AKTION J, Walter Heynowski, GDR 1961
AKTION J (1961) was one of the first compilation films in socialist East Germany that focused explicitly on the mass murder of the European Jews. Other than Andrew Thorndike’s DU UND MANCHER KAMERAD (1956)—which referred to antisemitism and Jews as the main victims of Nazi Germany only in passing—or EIN TAGEBUCH FÜR ANNE FRANK (1958), AKTION J specifically aimed for reconstructing the National Socialist anti-Jewish policy in detail.
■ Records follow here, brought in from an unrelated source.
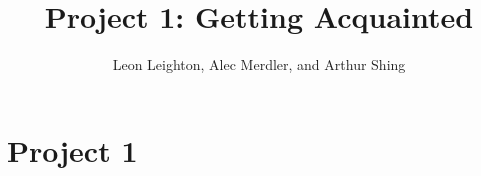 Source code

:\documentclass[journal, letterpaper, draftclsnofoot, onecolumn, 10pt]{IEEEtran}
\begin{document}
\title{Project 1: Getting Acquainted}
\author{Leon Leighton, Alec Merdler, and Arthur Shing}

\begin{titlepage}
    \centering
    \maketitle
    \begin{abstract}
    \end{abstract}


\end{titlepage}

\tableofcontents
\clearpage


\section{Project 1}
\end{document}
Nevertheless, it followed a similar accusatory objective like Joachim Hellwig’s film from 1958. AKTION J was intended as a cinematic indictment directed against the West-German politician Hans Globke, who actively contributed to the implementation of anti-Jewish legislation in Nazi Germany and later became advisor of the West-German chancellor Konrad Adenauer.
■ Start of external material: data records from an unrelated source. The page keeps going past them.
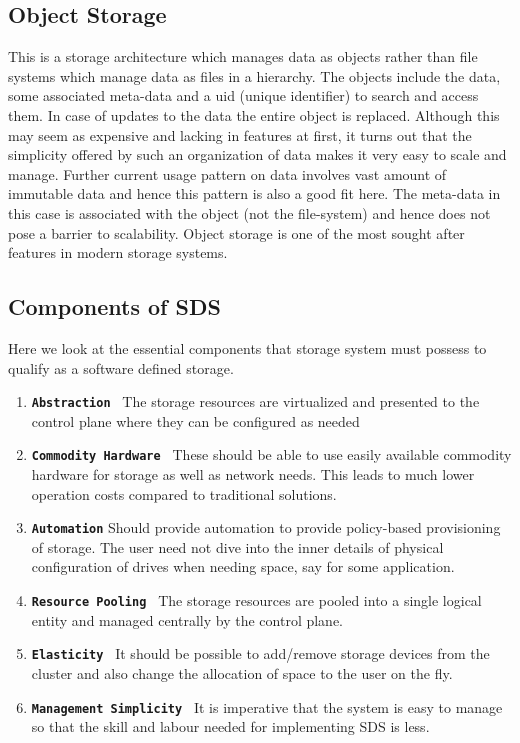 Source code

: \documentclass[a4paper,10pt]{article}
\begin{document}
\subsection{Object Storage}
    This is a storage architecture which manages data as objects rather than file systems which manage data as files in a hierarchy. The objects include the data, some associated meta-data and a uid (unique identifier) to search and access them. In case of updates to the data the entire object is replaced. Although this may seem as expensive and lacking in features at first, it turns out that the simplicity offered by such an organization of data makes it very easy to scale and manage. Further current usage pattern on data involves vast amount of immutable data and hence this pattern is also a good fit here. The meta-data in this case is associated with the object (not the file-system) and hence does not pose a barrier to scalability. Object storage is one of the most sought after features in modern storage systems.
    
\subsection{Components of SDS}
Here we look at the essential components that storage system must possess to qualify as a software defined storage.    

\begin{enumerate}[1]

\item  \textbf{\texttt{Abstraction }}  The storage resources are virtualized and presented to the control plane where they can be configured as needed

\item  \textbf{\texttt{Commodity Hardware }} These should be able to use easily available commodity hardware for storage as well as network needs. This leads to much lower operation costs compared to traditional solutions.

\item  \textbf{\texttt{Automation}} Should provide automation to provide policy-based provisioning of storage. The user need not dive into the inner details of physical configuration of drives when needing space, say for some application.  

\item  \textbf{\texttt{Resource Pooling }} The storage resources are pooled into a single logical entity and managed centrally by the control plane. 

\item  \textbf{\texttt{Elasticity }} It should be possible to add/remove storage devices from the cluster and also change the allocation of space to the user on the fly.

\item  \textbf{\texttt{Management Simplicity }} It is imperative that the system is easy to manage so that the skill and labour needed for implementing SDS is less.
\end{enumerate}
\end{document}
Likewise, AKTION J emphasises the role and responsibility of bureaucracy for the mass murder of the European Jews. This interpretative framework also guides Heynowski’s use of historical footage. An example which is the appropriation of the sequence with the children in Auschwitz presenting the numbers tattooed on their arms. Interestingly, however, Heynowski only implements two of original shots: the medium shot and the close-up. They serve to bridge a passage about racist Nazi policy, illustrated by a metonymic scene of liberated prisoners next to a barbed wire fence in Auschwitz that generically illustrates the multitude of victims, and a highlighted figure from a document that states a raise in Globke’s salary due to the birth of his son. Thereby, AKTION J exploits the symbolic nature of the not yet fully iconic footage: as a representation of children as innocent victims. Reducing the sequence to only two shots demonstrates how the footage is integrated into the film’s structure of accusation: a typical motif of GDR documentaries that solely projected responsibility and guilt for the National Socialist crimes on the Federal Republic in the Western part of Germany. The close-up of the number is no longer specifically connected to the group of individual children. It is detached as a symbol, which can be related by a match cut to other figures and thereby symbolises the bureaucratic nature of National Socialism.